“HAMILTON, I’ve decided to go ahead with that horse,” Gideon said.
Hamilton looked up from his work bench.
“An excellent choice, Granfer.”
“Aye. There’s another excellent choice I want a word about. When are you and Emma announcing your betrothal? It ain’t good to keep a maiden guessing. With Alice Courtney and Alfie looking to beat her to the altar, she’ll think she’s left on the shelf.”
An unfathomable expression crossed Hamilton’s face.

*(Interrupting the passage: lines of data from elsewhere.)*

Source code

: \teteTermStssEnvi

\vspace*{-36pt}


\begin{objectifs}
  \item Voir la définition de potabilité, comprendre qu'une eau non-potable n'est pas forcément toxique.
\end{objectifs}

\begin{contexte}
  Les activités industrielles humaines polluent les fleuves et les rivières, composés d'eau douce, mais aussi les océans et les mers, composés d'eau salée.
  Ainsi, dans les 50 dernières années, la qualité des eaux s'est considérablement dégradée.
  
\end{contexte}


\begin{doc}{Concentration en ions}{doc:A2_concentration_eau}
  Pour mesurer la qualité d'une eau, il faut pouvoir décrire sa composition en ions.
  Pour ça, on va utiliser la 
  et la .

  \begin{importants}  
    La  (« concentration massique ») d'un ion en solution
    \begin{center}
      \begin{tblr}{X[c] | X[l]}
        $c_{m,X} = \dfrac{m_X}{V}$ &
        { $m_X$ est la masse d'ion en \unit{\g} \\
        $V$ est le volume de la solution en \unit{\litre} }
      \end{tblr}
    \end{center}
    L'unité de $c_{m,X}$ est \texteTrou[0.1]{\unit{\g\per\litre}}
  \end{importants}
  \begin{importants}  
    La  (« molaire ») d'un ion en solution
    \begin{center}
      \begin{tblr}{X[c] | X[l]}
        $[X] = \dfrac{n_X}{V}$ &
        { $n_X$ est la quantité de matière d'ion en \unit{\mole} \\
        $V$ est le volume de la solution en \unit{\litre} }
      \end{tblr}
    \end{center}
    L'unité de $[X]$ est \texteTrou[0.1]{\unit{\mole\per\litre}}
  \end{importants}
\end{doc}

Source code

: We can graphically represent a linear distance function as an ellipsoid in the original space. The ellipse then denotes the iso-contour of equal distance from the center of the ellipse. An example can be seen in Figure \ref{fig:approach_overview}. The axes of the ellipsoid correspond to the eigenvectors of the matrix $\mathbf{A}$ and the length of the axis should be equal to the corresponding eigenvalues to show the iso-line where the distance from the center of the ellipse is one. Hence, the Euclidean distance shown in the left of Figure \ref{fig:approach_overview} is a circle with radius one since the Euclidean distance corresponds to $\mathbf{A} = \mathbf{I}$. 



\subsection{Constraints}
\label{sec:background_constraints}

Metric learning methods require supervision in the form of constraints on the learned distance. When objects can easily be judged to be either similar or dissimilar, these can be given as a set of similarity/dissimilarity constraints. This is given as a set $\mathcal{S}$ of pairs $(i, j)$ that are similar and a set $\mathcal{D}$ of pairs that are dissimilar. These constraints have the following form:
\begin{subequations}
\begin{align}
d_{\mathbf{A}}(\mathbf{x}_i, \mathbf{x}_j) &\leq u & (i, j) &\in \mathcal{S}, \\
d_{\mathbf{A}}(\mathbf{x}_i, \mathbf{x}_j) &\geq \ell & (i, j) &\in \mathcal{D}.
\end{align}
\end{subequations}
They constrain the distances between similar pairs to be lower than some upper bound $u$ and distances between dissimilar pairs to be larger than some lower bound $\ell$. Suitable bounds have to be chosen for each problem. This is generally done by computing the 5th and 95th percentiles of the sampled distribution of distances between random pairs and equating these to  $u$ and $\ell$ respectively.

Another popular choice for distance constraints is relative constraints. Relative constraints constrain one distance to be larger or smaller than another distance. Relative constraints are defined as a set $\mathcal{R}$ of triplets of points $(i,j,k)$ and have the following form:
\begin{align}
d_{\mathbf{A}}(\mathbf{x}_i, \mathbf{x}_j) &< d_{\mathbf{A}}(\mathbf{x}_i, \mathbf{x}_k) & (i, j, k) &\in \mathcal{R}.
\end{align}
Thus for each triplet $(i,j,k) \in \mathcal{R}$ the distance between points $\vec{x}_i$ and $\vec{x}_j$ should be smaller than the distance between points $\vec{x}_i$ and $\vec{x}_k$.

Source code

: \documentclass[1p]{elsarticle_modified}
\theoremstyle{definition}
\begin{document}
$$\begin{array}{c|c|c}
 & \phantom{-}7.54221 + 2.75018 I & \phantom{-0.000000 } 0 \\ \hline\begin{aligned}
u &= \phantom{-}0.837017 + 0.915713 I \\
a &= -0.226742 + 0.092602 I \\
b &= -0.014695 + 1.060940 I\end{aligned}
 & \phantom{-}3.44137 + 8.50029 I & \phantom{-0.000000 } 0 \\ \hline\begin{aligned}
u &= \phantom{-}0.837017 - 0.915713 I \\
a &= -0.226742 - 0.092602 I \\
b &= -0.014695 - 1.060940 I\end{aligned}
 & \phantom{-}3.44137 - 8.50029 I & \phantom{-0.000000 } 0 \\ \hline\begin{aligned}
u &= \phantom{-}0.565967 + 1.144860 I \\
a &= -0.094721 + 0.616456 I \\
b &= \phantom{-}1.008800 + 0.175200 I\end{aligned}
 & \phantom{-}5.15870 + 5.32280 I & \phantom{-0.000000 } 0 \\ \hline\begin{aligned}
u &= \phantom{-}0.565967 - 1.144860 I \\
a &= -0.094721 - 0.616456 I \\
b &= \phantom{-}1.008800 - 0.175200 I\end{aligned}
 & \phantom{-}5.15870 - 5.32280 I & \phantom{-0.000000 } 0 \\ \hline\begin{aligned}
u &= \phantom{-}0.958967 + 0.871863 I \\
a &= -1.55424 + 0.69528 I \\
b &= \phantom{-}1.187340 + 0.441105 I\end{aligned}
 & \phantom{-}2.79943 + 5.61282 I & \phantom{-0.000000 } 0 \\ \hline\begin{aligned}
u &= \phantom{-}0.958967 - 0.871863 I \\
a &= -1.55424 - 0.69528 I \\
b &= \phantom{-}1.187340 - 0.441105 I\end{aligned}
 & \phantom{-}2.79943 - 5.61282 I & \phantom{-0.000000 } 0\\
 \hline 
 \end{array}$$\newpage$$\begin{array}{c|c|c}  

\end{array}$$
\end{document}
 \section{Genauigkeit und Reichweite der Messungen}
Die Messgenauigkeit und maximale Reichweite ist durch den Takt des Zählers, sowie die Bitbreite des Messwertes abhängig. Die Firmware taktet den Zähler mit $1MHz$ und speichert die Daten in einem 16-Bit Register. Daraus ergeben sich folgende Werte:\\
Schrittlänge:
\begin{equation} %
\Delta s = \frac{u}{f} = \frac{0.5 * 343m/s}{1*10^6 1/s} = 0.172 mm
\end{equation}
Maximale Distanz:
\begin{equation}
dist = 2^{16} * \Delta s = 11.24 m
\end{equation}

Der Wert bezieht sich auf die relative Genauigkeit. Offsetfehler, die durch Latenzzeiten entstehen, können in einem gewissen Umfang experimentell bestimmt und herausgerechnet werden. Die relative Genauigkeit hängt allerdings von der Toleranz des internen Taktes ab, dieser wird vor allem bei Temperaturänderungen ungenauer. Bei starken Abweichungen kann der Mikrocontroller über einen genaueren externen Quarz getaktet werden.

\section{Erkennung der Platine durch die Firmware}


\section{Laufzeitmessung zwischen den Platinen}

He gave a small shrug.
“Emma’s young in her ways. It might be wise to wait a while.”
“Poppycock! She’ll grow up soon enough once you put a ring on her finger.” Gideon glanced round as the shop doorbell jangled. “That’ll be the man about the London harness.”
Making a mental note to have a word on the matter with Maisie when he could catch her alone, he went to attend to his client.
The opportunity to speak to his daughter arose that evening. Alfie had gone to see his intended. Hamilton was off on some mission of his own and Emma was upstairs stitching a new gown. For once they had the parlour to themselves.
“Maisie, I’ll not beat about the bush. I want Hamilton and Emma betrothed before the summer’s end. You can plan an Easter wedding for next year. How does that sound?”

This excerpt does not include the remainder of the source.